▸ **THE PROBLEM**
Write out again only the lines running from the one that contains "define.phpとoauth.phpにそれぞれ設定してください。" to the end of the records below, including both the first and the last.

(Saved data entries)
*** Block opens ***
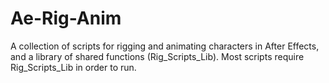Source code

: # Ae-Rig-Anim
A collection of scripts for rigging and animating characters in After Effects, and a library of shared functions (Rig_Scripts_Lib).
Most scripts require Rig_Scripts_Lib in order to run.
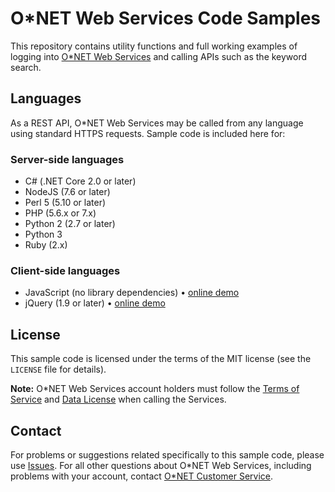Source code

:# O\*NET Web Services Code Samples

This repository contains utility functions and full working examples of logging into [O\*NET Web Services](https://services.onetcenter.org/) and calling APIs such as the keyword search.

## Languages

As a REST API, O\*NET Web Services may be called from any language using standard HTTPS requests. Sample code is included here for:

### Server-side languages

* C# (.NET Core 2.0 or later)
* NodeJS (7.6 or later)
* Perl 5 (5.10 or later)
* PHP (5.6.x or 7.x)
* Python 2 (2.7 or later)
* Python 3
* Ruby (2.x)

### Client-side languages

* JavaScript (no library dependencies) • [online demo](https://onetcenter.github.io/web-services-samples/client-javascript/keyword_search.html)
* jQuery (1.9 or later) • [online demo](https://onetcenter.github.io/web-services-samples/client-jquery/keyword_search.html)

## License

This sample code is licensed under the terms of the MIT license (see the `LICENSE` file for details).

**Note:** O\*NET Web Services account holders must follow the [Terms of Service](https://services.onetcenter.org/terms) and [Data License](https://services.onetcenter.org/help/license_data) when calling the Services.

## Contact

For problems or suggestions related specifically to this sample code, please use [Issues](https://github.com/onetcenter/web-services-samples/issues/). For all other questions about O\*NET Web Services, including problems with your account, contact [O\*NET Customer Service](mailto:onet@onetcenter.org).
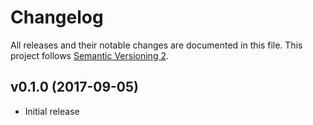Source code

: # Changelog

All releases and their notable changes are documented in this file. This project follows [Semantic Versioning 2](http://semver.org).

## v0.1.0 (2017-09-05)

- Initial release
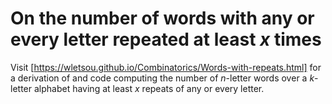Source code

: # On the number of words with any or every letter repeated at least *x* times

Visit [https://wletsou.github.io/Combinatorics/Words-with-repeats.html] for a derivation of and code computing the number of *n*-letter words over a *k*-letter alphabet having at least *x* repeats of any or every letter.
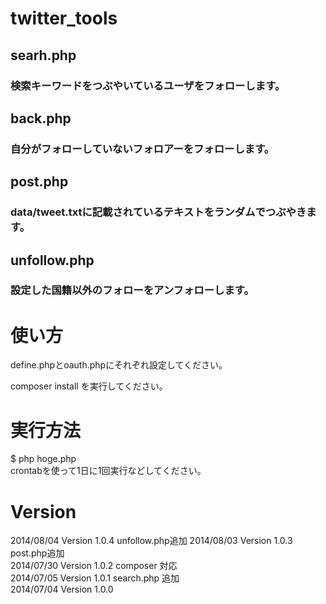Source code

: # twitter_tools 
## searh.php
### 検索キーワードをつぶやいているユーザをフォローします。
## back.php
### 自分がフォローしていないフォロアーをフォローします。
## post.php
### data/tweet.txtに記載されているテキストをランダムでつぶやきます。
## unfollow.php
### 設定した国籍以外のフォローをアンフォローします。

# 使い方

define.phpとoauth.phpにそれぞれ設定してください。  

composer install を実行してください。  

# 実行方法
$ php hoge.php  
crontabを使って1日に1回実行などしてください。

# Version
2014/08/04 Version 1.0.4 unfollow.php追加
2014/08/03 Version 1.0.3 post.php追加  
2014/07/30 Version 1.0.2 composer 対応  
2014/07/05 Version 1.0.1 search.php 追加  
2014/07/04 Version 1.0.0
*** Block closes ***
▸ **RESULT OF THE TASK**
define.phpとoauth.phpにそれぞれ設定してください。  

composer install を実行してください。  

# 実行方法
$ php hoge.php  
crontabを使って1日に1回実行などしてください。

# Version
2014/08/04 Version 1.0.4 unfollow.php追加
2014/08/03 Version 1.0.3 post.php追加  
2014/07/30 Version 1.0.2 composer 対応  
2014/07/05 Version 1.0.1 search.php 追加  
2014/07/04 Version 1.0.0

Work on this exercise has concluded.